[erlang-questions] Ideas on Distributed Programming on single machine

zxq9 zxq9@REDACTED
Sun Jan 18 00:34:14 CET 2015


Quite a bit of the stuff I've written or helped maintain (in Erlang and 
otherwise) has wound up living inside VM instances (usually of Linux or BSD) 
in a KVM cluster somewhere.
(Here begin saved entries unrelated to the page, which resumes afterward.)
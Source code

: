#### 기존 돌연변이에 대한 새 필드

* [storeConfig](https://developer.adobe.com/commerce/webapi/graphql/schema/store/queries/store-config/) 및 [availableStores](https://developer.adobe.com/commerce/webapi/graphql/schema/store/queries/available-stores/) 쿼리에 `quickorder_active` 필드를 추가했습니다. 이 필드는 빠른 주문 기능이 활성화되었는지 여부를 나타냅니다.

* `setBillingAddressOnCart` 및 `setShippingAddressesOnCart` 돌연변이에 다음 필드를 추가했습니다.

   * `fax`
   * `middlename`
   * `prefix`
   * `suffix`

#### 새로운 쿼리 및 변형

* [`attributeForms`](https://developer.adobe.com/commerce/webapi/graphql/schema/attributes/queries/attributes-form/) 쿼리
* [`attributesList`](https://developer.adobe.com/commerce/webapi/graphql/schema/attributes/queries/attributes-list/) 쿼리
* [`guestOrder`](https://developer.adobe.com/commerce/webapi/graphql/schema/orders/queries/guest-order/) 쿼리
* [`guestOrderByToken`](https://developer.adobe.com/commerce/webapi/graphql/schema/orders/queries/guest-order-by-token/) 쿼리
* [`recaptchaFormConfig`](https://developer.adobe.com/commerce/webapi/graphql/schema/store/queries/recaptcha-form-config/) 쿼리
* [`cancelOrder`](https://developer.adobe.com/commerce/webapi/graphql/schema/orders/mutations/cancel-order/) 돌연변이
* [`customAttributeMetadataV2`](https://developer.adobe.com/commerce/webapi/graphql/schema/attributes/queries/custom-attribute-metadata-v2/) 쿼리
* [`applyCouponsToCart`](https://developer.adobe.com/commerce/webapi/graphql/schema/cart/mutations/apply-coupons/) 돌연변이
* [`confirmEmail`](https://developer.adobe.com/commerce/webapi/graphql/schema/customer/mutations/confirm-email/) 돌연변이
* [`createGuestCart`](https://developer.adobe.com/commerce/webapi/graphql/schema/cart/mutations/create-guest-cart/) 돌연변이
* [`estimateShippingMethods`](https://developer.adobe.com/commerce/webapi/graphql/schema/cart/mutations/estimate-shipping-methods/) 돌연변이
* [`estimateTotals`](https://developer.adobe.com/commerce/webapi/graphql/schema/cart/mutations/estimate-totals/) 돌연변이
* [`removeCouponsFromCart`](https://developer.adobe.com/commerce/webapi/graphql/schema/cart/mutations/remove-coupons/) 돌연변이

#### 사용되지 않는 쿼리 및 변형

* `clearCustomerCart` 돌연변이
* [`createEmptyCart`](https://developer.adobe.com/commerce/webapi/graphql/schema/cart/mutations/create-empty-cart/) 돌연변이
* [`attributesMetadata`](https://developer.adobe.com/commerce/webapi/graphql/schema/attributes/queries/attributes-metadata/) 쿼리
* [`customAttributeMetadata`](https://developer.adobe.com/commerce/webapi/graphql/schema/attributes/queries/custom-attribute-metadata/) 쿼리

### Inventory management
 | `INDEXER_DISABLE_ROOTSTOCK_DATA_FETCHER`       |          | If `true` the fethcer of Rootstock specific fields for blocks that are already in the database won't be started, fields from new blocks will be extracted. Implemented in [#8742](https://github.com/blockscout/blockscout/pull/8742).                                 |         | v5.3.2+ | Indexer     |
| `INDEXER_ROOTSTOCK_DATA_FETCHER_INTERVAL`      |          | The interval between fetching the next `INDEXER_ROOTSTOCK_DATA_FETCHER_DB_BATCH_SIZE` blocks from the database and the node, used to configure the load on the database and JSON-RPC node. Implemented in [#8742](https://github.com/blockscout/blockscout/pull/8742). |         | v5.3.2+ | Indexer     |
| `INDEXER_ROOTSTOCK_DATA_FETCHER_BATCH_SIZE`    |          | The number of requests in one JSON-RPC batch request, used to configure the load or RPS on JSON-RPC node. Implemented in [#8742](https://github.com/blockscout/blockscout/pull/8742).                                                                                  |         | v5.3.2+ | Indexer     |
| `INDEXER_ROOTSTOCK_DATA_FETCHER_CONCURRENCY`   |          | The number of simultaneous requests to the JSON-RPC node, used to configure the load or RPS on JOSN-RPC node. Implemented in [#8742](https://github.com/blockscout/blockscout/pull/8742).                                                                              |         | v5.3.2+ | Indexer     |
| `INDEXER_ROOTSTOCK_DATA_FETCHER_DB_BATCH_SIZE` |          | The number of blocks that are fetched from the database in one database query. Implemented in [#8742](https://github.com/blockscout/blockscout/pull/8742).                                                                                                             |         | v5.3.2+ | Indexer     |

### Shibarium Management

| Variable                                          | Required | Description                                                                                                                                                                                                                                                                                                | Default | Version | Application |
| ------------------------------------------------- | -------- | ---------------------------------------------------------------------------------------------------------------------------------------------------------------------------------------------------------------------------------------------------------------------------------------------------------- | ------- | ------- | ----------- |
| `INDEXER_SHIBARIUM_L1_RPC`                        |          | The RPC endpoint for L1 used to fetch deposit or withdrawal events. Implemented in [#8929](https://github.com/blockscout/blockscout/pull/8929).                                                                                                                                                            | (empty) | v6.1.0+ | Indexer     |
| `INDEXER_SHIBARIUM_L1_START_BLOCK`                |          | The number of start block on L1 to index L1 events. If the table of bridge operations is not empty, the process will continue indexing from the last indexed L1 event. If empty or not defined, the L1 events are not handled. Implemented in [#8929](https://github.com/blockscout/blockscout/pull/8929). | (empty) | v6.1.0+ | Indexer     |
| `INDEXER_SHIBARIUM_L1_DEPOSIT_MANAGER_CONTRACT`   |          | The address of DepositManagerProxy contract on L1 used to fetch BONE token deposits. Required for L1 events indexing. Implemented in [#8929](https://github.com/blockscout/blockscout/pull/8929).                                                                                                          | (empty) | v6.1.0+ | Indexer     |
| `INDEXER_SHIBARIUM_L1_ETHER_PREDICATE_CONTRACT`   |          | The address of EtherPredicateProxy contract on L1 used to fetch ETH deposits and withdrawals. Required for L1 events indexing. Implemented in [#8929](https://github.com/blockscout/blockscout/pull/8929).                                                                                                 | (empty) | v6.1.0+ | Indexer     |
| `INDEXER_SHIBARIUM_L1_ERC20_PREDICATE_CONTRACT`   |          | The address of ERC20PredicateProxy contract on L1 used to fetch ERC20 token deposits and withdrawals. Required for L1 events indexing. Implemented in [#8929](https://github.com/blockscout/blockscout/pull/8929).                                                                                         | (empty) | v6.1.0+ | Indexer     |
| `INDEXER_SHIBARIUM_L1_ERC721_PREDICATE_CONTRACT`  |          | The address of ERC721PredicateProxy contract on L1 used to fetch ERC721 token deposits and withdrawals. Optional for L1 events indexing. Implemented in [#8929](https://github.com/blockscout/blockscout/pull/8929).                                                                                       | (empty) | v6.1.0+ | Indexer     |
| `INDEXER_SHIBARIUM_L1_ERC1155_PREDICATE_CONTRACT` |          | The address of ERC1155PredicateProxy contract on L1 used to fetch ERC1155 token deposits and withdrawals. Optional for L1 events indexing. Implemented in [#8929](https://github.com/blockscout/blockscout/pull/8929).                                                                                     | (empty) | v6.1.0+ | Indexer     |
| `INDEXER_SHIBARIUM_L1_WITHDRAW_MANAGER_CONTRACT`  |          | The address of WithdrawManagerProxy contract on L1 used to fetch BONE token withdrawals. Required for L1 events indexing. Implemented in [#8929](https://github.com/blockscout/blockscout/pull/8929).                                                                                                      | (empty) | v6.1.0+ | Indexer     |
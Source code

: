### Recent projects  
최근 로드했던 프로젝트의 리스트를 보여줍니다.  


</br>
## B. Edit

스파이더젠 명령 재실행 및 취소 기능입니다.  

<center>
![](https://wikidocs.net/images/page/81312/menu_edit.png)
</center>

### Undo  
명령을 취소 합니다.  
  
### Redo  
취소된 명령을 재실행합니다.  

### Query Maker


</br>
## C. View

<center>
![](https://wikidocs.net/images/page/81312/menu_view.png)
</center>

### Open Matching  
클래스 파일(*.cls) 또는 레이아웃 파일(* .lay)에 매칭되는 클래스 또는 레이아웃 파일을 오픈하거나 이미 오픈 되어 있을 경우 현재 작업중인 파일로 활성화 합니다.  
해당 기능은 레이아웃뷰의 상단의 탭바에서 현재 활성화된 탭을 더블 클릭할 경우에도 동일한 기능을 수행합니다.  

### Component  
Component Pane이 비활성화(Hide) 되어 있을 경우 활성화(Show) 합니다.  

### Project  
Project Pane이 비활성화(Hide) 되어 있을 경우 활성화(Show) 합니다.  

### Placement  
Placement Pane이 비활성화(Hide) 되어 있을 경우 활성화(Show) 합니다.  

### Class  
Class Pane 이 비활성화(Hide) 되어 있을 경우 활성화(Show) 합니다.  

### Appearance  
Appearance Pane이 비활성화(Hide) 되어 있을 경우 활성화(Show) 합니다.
Sometimes these instances are on the same hardware 
host, sometimes not -- but it doesn't really matter, its just the way quite a 
lot of infrastructure actually runs these days (or docker, or VMWare, or 
whatever).

Obviously, this reflects in testing as well.

Using a full-blown virtualization platform like KVM it is very easy to 
simulate netsplits, paused hosts, congestion, host crashes, misrouting, 
overload on a single node, etc. the trick is learning enough about the 
environment and hosts you want to run to make that truly feasible.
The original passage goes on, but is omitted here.